* Aim of the task *
The answer must consist solely of the lines below starting at the one containing "2. **高可用性**：多重备份，保证服务稳定。" and ending at the one containing "### Mechanical Drawing - 3D Design Files", repeated exactly, with both ends included and all pictures omitted.

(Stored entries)
▼

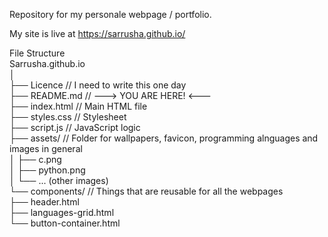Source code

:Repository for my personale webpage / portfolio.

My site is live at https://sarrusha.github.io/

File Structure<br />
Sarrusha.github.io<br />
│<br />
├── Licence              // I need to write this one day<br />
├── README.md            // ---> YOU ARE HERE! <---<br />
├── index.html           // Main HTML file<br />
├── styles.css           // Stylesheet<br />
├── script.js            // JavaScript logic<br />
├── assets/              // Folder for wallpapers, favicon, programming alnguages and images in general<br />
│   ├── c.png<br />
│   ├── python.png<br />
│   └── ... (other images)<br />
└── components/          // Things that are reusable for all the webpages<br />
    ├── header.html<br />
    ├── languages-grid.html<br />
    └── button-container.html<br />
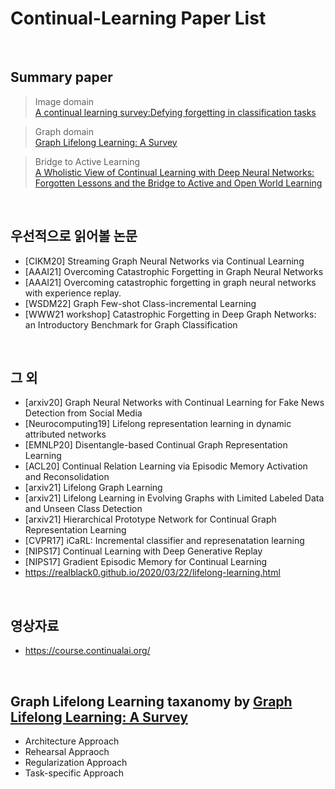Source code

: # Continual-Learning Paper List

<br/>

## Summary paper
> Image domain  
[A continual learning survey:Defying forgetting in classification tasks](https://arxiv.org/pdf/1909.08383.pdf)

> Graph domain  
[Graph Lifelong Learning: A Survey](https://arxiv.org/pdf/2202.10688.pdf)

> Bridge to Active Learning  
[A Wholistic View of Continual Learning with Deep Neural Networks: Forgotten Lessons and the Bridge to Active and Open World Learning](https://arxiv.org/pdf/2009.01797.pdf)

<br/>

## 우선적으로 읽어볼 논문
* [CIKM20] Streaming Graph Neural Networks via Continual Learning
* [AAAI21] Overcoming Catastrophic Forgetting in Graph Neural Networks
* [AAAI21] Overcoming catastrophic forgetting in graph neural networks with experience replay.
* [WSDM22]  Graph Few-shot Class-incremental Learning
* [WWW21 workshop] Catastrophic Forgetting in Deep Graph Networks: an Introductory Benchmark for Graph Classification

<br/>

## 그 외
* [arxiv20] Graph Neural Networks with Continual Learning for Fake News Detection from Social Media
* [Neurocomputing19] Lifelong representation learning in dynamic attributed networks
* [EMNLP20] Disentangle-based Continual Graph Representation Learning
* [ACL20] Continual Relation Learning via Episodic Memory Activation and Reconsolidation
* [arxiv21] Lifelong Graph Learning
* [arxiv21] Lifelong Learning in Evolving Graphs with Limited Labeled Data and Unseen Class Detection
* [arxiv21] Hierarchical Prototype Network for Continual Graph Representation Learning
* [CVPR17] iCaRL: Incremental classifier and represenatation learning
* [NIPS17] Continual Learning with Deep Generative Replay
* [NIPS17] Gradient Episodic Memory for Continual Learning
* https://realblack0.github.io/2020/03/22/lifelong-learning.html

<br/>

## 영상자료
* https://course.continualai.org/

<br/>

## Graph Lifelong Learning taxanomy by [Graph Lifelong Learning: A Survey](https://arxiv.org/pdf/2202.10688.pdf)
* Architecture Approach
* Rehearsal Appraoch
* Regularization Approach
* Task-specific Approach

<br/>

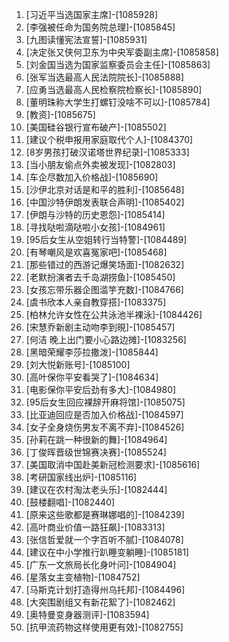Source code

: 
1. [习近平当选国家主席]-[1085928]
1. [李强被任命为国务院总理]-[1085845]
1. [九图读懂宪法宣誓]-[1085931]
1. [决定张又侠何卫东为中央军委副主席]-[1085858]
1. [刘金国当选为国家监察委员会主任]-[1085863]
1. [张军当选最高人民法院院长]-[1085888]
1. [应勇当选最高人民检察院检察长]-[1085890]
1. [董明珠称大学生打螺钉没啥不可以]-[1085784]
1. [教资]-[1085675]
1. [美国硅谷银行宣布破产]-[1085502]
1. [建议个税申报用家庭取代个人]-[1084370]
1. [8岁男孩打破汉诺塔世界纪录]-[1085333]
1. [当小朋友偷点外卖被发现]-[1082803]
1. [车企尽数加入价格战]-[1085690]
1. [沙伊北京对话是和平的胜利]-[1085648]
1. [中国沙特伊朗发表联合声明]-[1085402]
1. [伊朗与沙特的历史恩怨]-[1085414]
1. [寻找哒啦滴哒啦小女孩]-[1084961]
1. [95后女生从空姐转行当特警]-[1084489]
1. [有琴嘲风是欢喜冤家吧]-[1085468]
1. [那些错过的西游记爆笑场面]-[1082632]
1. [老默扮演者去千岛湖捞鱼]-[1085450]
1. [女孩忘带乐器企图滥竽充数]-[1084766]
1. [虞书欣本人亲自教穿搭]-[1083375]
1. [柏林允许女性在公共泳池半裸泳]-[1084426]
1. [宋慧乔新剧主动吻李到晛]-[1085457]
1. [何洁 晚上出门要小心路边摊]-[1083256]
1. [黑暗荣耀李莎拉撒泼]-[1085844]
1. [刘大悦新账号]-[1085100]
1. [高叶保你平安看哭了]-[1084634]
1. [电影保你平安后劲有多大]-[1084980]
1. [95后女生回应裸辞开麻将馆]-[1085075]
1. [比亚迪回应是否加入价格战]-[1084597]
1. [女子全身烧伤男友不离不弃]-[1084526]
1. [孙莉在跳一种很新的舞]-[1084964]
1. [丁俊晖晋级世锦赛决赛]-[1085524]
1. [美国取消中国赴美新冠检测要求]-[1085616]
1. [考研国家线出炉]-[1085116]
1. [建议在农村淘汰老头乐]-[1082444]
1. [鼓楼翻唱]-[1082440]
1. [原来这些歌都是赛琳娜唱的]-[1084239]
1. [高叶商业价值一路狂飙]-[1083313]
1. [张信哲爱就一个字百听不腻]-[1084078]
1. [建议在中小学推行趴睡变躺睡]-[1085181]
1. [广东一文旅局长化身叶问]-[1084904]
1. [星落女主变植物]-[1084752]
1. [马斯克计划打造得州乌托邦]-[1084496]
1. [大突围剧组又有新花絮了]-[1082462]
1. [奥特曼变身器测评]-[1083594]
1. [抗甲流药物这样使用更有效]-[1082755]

▲
▼

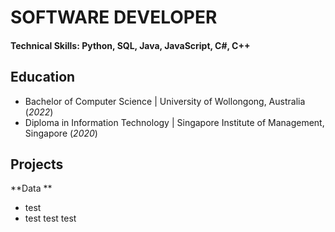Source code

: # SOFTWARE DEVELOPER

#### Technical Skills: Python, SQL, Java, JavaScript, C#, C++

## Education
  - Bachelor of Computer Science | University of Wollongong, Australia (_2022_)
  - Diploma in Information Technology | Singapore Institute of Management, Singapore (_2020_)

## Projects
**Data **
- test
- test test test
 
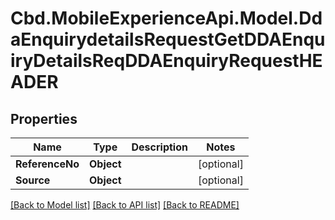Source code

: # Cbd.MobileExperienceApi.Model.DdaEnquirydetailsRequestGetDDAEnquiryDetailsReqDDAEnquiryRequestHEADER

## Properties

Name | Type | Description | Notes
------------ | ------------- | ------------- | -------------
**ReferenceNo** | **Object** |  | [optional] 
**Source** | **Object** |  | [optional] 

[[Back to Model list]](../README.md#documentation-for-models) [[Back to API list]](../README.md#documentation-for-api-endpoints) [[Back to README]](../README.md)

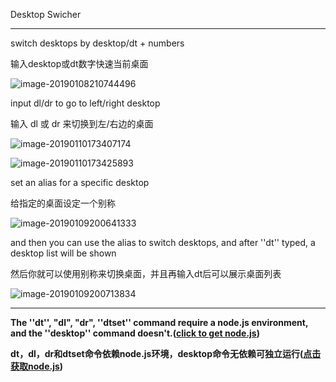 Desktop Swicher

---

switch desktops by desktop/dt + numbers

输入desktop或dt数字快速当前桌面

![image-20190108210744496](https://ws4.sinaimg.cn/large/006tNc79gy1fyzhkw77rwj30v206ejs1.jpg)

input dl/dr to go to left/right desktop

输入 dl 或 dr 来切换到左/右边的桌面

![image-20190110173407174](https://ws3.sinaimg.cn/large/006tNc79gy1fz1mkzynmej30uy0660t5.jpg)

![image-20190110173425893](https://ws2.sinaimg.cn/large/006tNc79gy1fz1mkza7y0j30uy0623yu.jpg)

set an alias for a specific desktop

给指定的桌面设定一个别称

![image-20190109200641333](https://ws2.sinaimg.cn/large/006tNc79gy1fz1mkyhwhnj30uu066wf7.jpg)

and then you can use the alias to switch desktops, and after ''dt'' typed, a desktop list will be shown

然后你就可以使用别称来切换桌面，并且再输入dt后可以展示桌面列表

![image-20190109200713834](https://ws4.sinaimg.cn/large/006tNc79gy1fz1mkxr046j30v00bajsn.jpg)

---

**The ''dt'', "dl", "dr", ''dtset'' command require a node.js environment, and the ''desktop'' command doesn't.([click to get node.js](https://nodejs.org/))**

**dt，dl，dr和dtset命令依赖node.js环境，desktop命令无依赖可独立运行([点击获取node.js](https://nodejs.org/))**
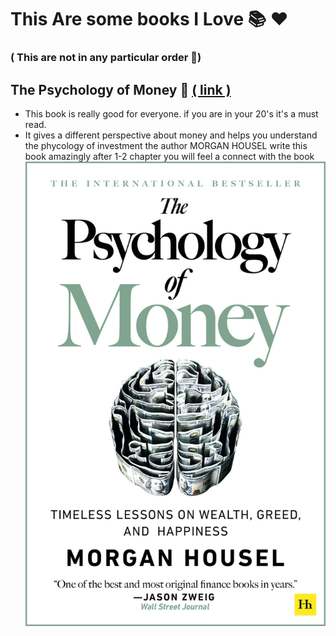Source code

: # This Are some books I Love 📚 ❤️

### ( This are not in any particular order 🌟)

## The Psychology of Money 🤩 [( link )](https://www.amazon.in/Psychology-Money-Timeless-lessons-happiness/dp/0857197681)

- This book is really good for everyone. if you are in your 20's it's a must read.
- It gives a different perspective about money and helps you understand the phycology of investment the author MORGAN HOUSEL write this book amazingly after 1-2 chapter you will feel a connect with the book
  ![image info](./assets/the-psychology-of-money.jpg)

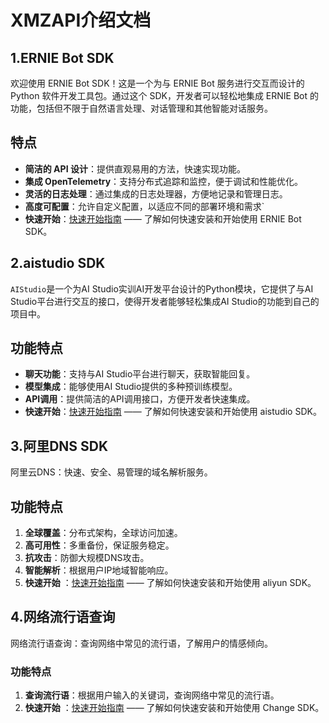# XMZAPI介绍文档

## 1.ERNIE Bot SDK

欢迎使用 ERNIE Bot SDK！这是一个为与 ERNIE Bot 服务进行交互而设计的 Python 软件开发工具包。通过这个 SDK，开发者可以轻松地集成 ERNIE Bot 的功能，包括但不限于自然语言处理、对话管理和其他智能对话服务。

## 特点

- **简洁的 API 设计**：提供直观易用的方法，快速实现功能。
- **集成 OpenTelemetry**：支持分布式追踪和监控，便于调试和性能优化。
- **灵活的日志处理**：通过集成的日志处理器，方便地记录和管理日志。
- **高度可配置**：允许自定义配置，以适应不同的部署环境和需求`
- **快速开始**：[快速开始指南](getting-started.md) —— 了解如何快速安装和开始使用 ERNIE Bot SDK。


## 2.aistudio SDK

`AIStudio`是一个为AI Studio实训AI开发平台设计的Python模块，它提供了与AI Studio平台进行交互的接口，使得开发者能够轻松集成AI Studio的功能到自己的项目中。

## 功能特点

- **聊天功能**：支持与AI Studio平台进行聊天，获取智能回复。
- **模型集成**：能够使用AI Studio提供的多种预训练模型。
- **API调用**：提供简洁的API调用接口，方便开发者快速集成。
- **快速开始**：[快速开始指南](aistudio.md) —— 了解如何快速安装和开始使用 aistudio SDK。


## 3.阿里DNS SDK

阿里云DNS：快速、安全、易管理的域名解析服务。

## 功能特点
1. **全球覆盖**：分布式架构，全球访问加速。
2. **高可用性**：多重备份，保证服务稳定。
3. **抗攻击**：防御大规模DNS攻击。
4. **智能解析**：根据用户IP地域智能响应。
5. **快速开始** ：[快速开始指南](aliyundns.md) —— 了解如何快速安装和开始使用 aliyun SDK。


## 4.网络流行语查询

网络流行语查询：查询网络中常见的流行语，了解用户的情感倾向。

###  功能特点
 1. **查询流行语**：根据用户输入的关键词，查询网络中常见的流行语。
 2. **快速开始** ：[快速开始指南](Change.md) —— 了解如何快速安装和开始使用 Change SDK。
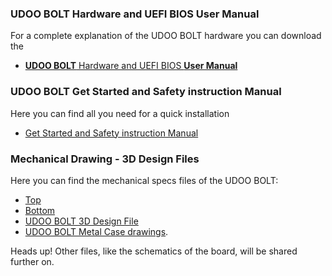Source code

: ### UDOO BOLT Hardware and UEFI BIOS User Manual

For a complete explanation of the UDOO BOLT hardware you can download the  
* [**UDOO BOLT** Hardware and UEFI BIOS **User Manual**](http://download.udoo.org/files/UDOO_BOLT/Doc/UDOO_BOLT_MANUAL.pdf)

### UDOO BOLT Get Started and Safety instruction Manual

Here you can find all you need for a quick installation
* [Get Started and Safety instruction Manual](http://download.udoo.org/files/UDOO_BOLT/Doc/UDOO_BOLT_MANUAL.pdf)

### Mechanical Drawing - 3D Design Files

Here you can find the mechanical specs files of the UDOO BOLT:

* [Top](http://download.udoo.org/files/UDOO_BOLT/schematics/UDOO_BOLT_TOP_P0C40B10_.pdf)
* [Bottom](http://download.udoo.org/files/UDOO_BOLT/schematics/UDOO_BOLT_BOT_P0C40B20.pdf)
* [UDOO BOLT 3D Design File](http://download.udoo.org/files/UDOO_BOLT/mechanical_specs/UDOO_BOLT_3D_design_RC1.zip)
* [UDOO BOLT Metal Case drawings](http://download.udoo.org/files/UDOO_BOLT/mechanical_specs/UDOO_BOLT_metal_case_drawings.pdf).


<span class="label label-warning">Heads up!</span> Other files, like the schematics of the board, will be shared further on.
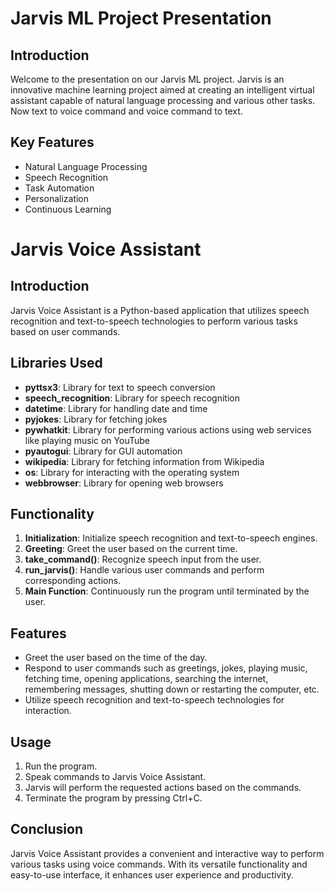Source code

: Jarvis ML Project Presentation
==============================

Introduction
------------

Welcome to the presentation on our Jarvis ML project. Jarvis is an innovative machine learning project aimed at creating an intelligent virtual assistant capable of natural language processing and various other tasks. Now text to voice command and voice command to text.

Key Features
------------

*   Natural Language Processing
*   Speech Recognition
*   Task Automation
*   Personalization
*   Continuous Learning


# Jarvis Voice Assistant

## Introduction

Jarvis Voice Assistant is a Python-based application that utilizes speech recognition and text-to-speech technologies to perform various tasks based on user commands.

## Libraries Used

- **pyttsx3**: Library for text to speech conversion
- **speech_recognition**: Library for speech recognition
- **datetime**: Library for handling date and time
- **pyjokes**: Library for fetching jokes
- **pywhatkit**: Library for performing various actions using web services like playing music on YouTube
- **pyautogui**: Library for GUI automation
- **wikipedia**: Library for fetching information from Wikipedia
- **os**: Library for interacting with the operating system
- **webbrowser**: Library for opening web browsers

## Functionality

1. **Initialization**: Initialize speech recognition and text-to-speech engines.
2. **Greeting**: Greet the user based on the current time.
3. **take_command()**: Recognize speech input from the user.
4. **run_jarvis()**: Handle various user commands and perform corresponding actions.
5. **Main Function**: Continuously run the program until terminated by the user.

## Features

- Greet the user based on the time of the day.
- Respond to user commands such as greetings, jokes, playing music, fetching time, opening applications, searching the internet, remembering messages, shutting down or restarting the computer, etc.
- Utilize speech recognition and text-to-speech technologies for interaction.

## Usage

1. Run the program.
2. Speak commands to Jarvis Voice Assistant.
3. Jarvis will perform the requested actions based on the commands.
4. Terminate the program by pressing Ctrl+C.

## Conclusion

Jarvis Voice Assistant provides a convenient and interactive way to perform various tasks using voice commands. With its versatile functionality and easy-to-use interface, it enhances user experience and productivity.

▲

* Finished task *
2. **高可用性**：多重备份，保证服务稳定。
3. **抗攻击**：防御大规模DNS攻击。
4. **智能解析**：根据用户IP地域智能响应。
5. **快速开始** ：[快速开始指南](aliyundns.md) —— 了解如何快速安装和开始使用 aliyun SDK。


## 4.网络流行语查询

网络流行语查询：查询网络中常见的流行语，了解用户的情感倾向。

###  功能特点
 1. **查询流行语**：根据用户输入的关键词，查询网络中常见的流行语。
 2. **快速开始** ：[快速开始指南](Change.md) —— 了解如何快速安装和开始使用 Change SDK。
Source code

: ### UDOO BOLT Hardware and UEFI BIOS User Manual

For a complete explanation of the UDOO BOLT hardware you can download the  
* [**UDOO BOLT** Hardware and UEFI BIOS **User Manual**](http://download.udoo.org/files/UDOO_BOLT/Doc/UDOO_BOLT_MANUAL.pdf)

### UDOO BOLT Get Started and Safety instruction Manual

Here you can find all you need for a quick installation
* [Get Started and Safety instruction Manual](http://download.udoo.org/files/UDOO_BOLT/Doc/UDOO_BOLT_MANUAL.pdf)

### Mechanical Drawing - 3D Design Files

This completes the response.